Combate, proximidade, missão (9): O manto e a sombra de Jesus: A Igreja, lugar da nossa santidade

Quando Cristo nos alcança na sua Igreja e nos deixa tocar no seu manto, a força que sai dele é a sua própria santidade. Assim vai-nos transformando para que gozemos da «largura, do comprimento, da altura e da profundidade» do seu coração. Nono artigo da série “Combate, proximidade, missão”.

Num dia qualquer em Cafarnaum, uma mulher ficou curada milagrosamente ao tocar a orla do manto de Jesus (cf. Mc 5, 25-34). Sabemos muito pouco dela, mas ainda temos menos informações sobre as multidões que se aproximavam do Senhor com essa mesma esperança: chegar ao seu manto para ficarem curadas das suas enfermidades (cf. Mt 14, 36). E, no entanto, cada um e cada uma eram importantes e únicos para Jesus: como a nós, esperava-os todo o amor de Deus[1].

Nosso Senhor continua a caminhar no meio de nós, deixando-se alcançar, tocar, interpelar. Não atua nas nossas vidas com uma cautelosa «distância de segurança», mas com uma confiada urgência. Os Atos dos Apóstolos mostram-nos como é possível esse contacto desde que, pela sua ressurreição e a sua ascensão, Jesus passou a fazer-se presente de um modo menos percetível à primeira vista, mas realmente muito mais próximo. O seu manto tornou-se acessível na sombra de Pedro: «Traziam os doentes para as ruas e colocavam-nos em enxergas e catres, a fim de que, à passagem de Pedro, ao menos a sua sombra cobrisse alguns deles» (At 5, 14-15). É assim: o manto do Senhor subsiste agora na sombra do Apóstolo, convertida em força do Altíssimo que cobre, santifica e cura. O manto de Nosso Senhor e a sombra do Apóstolo: essa é «a realidade divino-humana da Igreja»[2], o caminho pelo qual Deus continua a alcançar-nos e a tocar, o lugar da nossa experiência do amor divino, o lugar da nossa santidade.

Tocar o manto do Senhor

Tal como às testemunhas imediatas daqueles milagres, pode surpreender-nos a simplicidade dos canais pelos quais o Coração de Cristo quer conectar com o nosso. Talvez esperássemos algo mais extraordinário, algo que nos entrasse mais fortemente pelos sentidos. E, todavia, é assim: Deus quer comunicar-nos a sua graça simplesmente tocando no seu manto e deixando-nos alcançar pela sua sombra.
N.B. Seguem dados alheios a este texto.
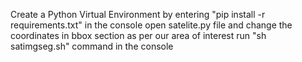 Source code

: Create a Python Virtual Environment by entering "pip install -r requirements.txt" in the console
open satelite.py file and change the coordinates in bbox section as per our area of interest
run "sh satimgseg.sh" command in the console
Para poder tocar no Senhor é necessário estarmos dispostos a percorrer mediações com pouco brilho, e inclusive às vezes com mais sombra do que luz; e, no entanto, tal como sucede com os cristais dos vitrais de uma catedral, é através dessas mediações que a luz nos atinge, adquirindo até por vezes tonalidades maravilhosas. A sombra de Pedro pode parecer simplesmente isso, a sombra de Pedro; e, não obstante, aí está Ele, vivo e a atuar.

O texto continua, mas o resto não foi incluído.